REQUIREMENT: Retype every entry in its entirety, without alteration.

INFORMATION SHOWN:
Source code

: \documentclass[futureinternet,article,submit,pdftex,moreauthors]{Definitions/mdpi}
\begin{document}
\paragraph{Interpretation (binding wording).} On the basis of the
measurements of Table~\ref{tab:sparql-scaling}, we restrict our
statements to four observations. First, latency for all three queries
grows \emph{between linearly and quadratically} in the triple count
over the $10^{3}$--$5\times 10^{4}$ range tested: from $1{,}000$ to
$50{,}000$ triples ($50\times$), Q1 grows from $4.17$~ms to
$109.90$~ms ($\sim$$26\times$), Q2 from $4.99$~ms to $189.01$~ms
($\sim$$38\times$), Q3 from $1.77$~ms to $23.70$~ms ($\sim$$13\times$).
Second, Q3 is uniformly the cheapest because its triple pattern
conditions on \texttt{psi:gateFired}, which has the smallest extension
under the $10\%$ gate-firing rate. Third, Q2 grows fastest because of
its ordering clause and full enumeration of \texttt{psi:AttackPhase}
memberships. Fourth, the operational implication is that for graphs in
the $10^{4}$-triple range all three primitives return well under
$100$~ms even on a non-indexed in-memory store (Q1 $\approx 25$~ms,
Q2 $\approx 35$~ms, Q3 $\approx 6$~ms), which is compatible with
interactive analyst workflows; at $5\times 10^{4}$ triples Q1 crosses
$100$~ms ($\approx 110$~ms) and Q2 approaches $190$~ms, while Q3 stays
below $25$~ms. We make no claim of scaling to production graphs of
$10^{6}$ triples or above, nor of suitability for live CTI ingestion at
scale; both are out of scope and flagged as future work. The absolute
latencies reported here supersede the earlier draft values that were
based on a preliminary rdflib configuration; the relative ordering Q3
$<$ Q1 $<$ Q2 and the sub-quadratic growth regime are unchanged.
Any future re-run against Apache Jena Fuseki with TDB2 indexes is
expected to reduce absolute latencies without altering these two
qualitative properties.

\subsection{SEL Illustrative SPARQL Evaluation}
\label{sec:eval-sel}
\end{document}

SOLVED EXERCISE:
Source code

: \documentclass[futureinternet,article,submit,pdftex,moreauthors]{Definitions/mdpi}
\begin{document}
\paragraph{Interpretation (binding wording).} On the basis of the
measurements of Table~\ref{tab:sparql-scaling}, we restrict our
statements to four observations. First, latency for all three queries
grows \emph{between linearly and quadratically} in the triple count
over the $10^{3}$--$5\times 10^{4}$ range tested: from $1{,}000$ to
$50{,}000$ triples ($50\times$), Q1 grows from $4.17$~ms to
$109.90$~ms ($\sim$$26\times$), Q2 from $4.99$~ms to $189.01$~ms
($\sim$$38\times$), Q3 from $1.77$~ms to $23.70$~ms ($\sim$$13\times$).
Second, Q3 is uniformly the cheapest because its triple pattern
conditions on \texttt{psi:gateFired}, which has the smallest extension
under the $10\%$ gate-firing rate. Third, Q2 grows fastest because of
its ordering clause and full enumeration of \texttt{psi:AttackPhase}
memberships. Fourth, the operational implication is that for graphs in
the $10^{4}$-triple range all three primitives return well under
$100$~ms even on a non-indexed in-memory store (Q1 $\approx 25$~ms,
Q2 $\approx 35$~ms, Q3 $\approx 6$~ms), which is compatible with
interactive analyst workflows; at $5\times 10^{4}$ triples Q1 crosses
$100$~ms ($\approx 110$~ms) and Q2 approaches $190$~ms, while Q3 stays
below $25$~ms. We make no claim of scaling to production graphs of
$10^{6}$ triples or above, nor of suitability for live CTI ingestion at
scale; both are out of scope and flagged as future work. The absolute
latencies reported here supersede the earlier draft values that were
based on a preliminary rdflib configuration; the relative ordering Q3
$<$ Q1 $<$ Q2 and the sub-quadratic growth regime are unchanged.
Any future re-run against Apache Jena Fuseki with TDB2 indexes is
expected to reduce absolute latencies without altering these two
qualitative properties.

\subsection{SEL Illustrative SPARQL Evaluation}
\label{sec:eval-sel}
\end{document}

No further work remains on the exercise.